Task requirements
The records below need to come back exactly as they are, pictures omitted.

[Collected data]
————

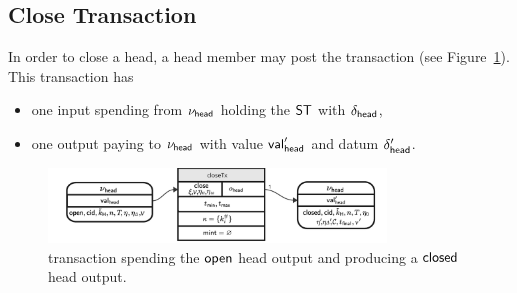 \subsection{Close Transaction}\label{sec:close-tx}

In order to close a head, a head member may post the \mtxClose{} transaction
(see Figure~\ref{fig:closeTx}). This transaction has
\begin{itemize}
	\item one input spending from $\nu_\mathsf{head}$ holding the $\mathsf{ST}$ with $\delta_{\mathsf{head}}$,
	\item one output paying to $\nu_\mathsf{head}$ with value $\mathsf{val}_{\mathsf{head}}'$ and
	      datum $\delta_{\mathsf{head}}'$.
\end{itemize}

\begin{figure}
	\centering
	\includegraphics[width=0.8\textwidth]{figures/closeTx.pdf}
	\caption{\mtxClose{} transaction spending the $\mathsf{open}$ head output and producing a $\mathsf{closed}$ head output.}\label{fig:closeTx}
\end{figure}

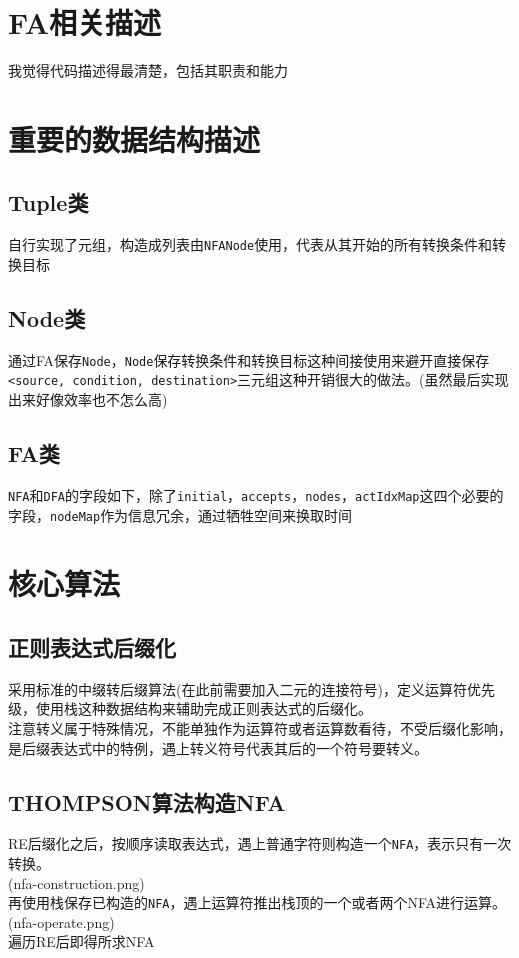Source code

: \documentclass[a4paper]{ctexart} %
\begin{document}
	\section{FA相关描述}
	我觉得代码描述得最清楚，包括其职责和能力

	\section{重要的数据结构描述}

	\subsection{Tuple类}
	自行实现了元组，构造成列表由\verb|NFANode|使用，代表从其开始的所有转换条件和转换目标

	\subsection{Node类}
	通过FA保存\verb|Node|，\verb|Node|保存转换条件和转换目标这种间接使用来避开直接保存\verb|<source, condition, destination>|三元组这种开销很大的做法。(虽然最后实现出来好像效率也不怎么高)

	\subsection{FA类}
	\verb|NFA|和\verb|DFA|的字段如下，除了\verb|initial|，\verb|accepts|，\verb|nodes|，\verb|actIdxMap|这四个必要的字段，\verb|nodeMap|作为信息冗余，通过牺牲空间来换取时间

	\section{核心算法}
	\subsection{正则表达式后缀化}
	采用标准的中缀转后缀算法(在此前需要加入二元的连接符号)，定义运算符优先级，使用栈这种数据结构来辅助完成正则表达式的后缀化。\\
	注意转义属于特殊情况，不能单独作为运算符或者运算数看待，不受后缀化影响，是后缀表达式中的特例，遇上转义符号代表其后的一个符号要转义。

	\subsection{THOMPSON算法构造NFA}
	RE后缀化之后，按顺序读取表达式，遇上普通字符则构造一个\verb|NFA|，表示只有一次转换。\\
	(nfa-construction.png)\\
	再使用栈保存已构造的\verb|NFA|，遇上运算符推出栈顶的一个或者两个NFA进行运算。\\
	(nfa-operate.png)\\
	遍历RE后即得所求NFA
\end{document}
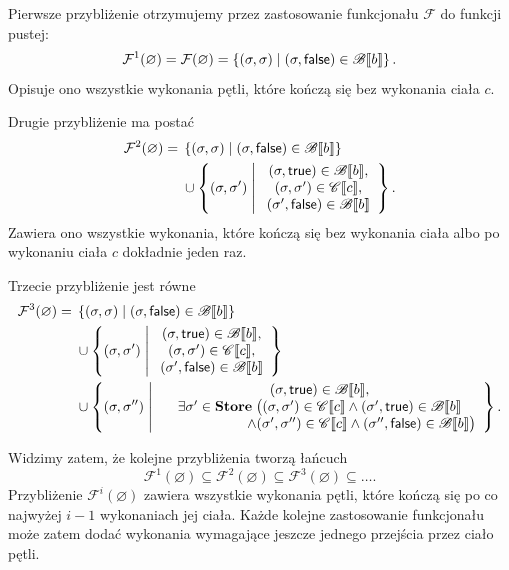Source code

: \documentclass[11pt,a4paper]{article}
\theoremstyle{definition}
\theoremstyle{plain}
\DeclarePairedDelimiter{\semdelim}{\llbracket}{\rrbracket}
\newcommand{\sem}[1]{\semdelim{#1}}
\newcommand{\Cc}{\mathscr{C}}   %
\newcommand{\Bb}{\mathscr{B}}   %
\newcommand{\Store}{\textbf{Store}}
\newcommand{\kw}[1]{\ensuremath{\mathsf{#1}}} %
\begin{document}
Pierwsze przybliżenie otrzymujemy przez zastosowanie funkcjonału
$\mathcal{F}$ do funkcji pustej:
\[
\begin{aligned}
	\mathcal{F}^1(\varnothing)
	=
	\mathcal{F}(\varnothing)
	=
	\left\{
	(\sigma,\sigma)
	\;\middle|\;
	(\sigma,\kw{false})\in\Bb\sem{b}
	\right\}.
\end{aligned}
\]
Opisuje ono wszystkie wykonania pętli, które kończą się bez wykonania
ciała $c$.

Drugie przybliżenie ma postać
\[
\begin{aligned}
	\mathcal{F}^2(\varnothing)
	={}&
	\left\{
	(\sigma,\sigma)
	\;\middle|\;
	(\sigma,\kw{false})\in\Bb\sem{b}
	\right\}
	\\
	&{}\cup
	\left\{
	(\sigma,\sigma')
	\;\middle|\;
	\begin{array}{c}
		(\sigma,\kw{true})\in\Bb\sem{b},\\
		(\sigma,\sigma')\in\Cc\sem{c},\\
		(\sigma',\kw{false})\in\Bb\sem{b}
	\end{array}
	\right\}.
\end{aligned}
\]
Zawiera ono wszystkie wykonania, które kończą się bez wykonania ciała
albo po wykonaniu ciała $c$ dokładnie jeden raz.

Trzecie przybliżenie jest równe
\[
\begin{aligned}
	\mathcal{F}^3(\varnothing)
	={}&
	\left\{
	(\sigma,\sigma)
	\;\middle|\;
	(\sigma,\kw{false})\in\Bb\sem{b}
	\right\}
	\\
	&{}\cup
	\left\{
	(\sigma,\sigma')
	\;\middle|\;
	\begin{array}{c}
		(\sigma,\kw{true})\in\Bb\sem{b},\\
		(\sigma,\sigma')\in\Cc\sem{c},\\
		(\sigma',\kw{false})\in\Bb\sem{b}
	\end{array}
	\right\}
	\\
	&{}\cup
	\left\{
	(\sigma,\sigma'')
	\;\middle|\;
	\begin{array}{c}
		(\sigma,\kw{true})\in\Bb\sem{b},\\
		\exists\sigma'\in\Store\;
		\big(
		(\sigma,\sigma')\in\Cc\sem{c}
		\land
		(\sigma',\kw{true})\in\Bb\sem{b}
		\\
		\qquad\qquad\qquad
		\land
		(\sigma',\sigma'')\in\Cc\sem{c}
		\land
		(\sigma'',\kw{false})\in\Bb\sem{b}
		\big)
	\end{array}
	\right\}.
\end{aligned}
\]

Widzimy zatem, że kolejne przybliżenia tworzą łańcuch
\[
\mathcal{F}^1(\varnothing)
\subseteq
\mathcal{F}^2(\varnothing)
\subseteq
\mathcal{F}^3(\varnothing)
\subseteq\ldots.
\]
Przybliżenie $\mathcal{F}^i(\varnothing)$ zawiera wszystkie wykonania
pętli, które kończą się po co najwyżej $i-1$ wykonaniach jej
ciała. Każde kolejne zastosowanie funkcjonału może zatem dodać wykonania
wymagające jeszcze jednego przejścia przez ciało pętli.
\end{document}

————

Task result
 \subsection{Close Transaction}\label{sec:close-tx}

In order to close a head, a head member may post the \mtxClose{} transaction
(see Figure~\ref{fig:closeTx}). This transaction has
\begin{itemize}
	\item one input spending from $\nu_\mathsf{head}$ holding the $\mathsf{ST}$ with $\delta_{\mathsf{head}}$,
	\item one output paying to $\nu_\mathsf{head}$ with value $\mathsf{val}_{\mathsf{head}}'$ and
	      datum $\delta_{\mathsf{head}}'$.
\end{itemize}

\begin{figure}
	\centering
	\includegraphics[width=0.8\textwidth]{figures/closeTx.pdf}
	\caption{\mtxClose{} transaction spending the $\mathsf{open}$ head output and producing a $\mathsf{closed}$ head output.}\label{fig:closeTx}
\end{figure}

Source code

: \documentclass[a4paper]{ctexart} %
\begin{document}
	\section{FA相关描述}
	我觉得代码描述得最清楚，包括其职责和能力

	\section{重要的数据结构描述}

	\subsection{Tuple类}
	自行实现了元组，构造成列表由\verb|NFANode|使用，代表从其开始的所有转换条件和转换目标

	\subsection{Node类}
	通过FA保存\verb|Node|，\verb|Node|保存转换条件和转换目标这种间接使用来避开直接保存\verb|<source, condition, destination>|三元组这种开销很大的做法。(虽然最后实现出来好像效率也不怎么高)

	\subsection{FA类}
	\verb|NFA|和\verb|DFA|的字段如下，除了\verb|initial|，\verb|accepts|，\verb|nodes|，\verb|actIdxMap|这四个必要的字段，\verb|nodeMap|作为信息冗余，通过牺牲空间来换取时间

	\section{核心算法}
	\subsection{正则表达式后缀化}
	采用标准的中缀转后缀算法(在此前需要加入二元的连接符号)，定义运算符优先级，使用栈这种数据结构来辅助完成正则表达式的后缀化。\\
	注意转义属于特殊情况，不能单独作为运算符或者运算数看待，不受后缀化影响，是后缀表达式中的特例，遇上转义符号代表其后的一个符号要转义。

	\subsection{THOMPSON算法构造NFA}
	RE后缀化之后，按顺序读取表达式，遇上普通字符则构造一个\verb|NFA|，表示只有一次转换。\\
	(nfa-construction.png)\\
	再使用栈保存已构造的\verb|NFA|，遇上运算符推出栈顶的一个或者两个NFA进行运算。\\
	(nfa-operate.png)\\
	遍历RE后即得所求NFA
\end{document}
Source code

: \documentclass[11pt,a4paper]{article}
\theoremstyle{definition}
\theoremstyle{plain}
\DeclarePairedDelimiter{\semdelim}{\llbracket}{\rrbracket}
\newcommand{\sem}[1]{\semdelim{#1}}
\newcommand{\Cc}{\mathscr{C}}   %
\newcommand{\Bb}{\mathscr{B}}   %
\newcommand{\Store}{\textbf{Store}}
\newcommand{\kw}[1]{\ensuremath{\mathsf{#1}}} %
\begin{document}
Pierwsze przybliżenie otrzymujemy przez zastosowanie funkcjonału
$\mathcal{F}$ do funkcji pustej:
\[
\begin{aligned}
	\mathcal{F}^1(\varnothing)
	=
	\mathcal{F}(\varnothing)
	=
	\left\{
	(\sigma,\sigma)
	\;\middle|\;
	(\sigma,\kw{false})\in\Bb\sem{b}
	\right\}.
\end{aligned}
\]
Opisuje ono wszystkie wykonania pętli, które kończą się bez wykonania
ciała $c$.

Drugie przybliżenie ma postać
\[
\begin{aligned}
	\mathcal{F}^2(\varnothing)
	={}&
	\left\{
	(\sigma,\sigma)
	\;\middle|\;
	(\sigma,\kw{false})\in\Bb\sem{b}
	\right\}
	\\
	&{}\cup
	\left\{
	(\sigma,\sigma')
	\;\middle|\;
	\begin{array}{c}
		(\sigma,\kw{true})\in\Bb\sem{b},\\
		(\sigma,\sigma')\in\Cc\sem{c},\\
		(\sigma',\kw{false})\in\Bb\sem{b}
	\end{array}
	\right\}.
\end{aligned}
\]
Zawiera ono wszystkie wykonania, które kończą się bez wykonania ciała
albo po wykonaniu ciała $c$ dokładnie jeden raz.

Trzecie przybliżenie jest równe
\[
\begin{aligned}
	\mathcal{F}^3(\varnothing)
	={}&
	\left\{
	(\sigma,\sigma)
	\;\middle|\;
	(\sigma,\kw{false})\in\Bb\sem{b}
	\right\}
	\\
	&{}\cup
	\left\{
	(\sigma,\sigma')
	\;\middle|\;
	\begin{array}{c}
		(\sigma,\kw{true})\in\Bb\sem{b},\\
		(\sigma,\sigma')\in\Cc\sem{c},\\
		(\sigma',\kw{false})\in\Bb\sem{b}
	\end{array}
	\right\}
	\\
	&{}\cup
	\left\{
	(\sigma,\sigma'')
	\;\middle|\;
	\begin{array}{c}
		(\sigma,\kw{true})\in\Bb\sem{b},\\
		\exists\sigma'\in\Store\;
		\big(
		(\sigma,\sigma')\in\Cc\sem{c}
		\land
		(\sigma',\kw{true})\in\Bb\sem{b}
		\\
		\qquad\qquad\qquad
		\land
		(\sigma',\sigma'')\in\Cc\sem{c}
		\land
		(\sigma'',\kw{false})\in\Bb\sem{b}
		\big)
	\end{array}
	\right\}.
\end{aligned}
\]

Widzimy zatem, że kolejne przybliżenia tworzą łańcuch
\[
\mathcal{F}^1(\varnothing)
\subseteq
\mathcal{F}^2(\varnothing)
\subseteq
\mathcal{F}^3(\varnothing)
\subseteq\ldots.
\]
Przybliżenie $\mathcal{F}^i(\varnothing)$ zawiera wszystkie wykonania
pętli, które kończą się po co najwyżej $i-1$ wykonaniach jej
ciała. Każde kolejne zastosowanie funkcjonału może zatem dodać wykonania
wymagające jeszcze jednego przejścia przez ciało pętli.
\end{document}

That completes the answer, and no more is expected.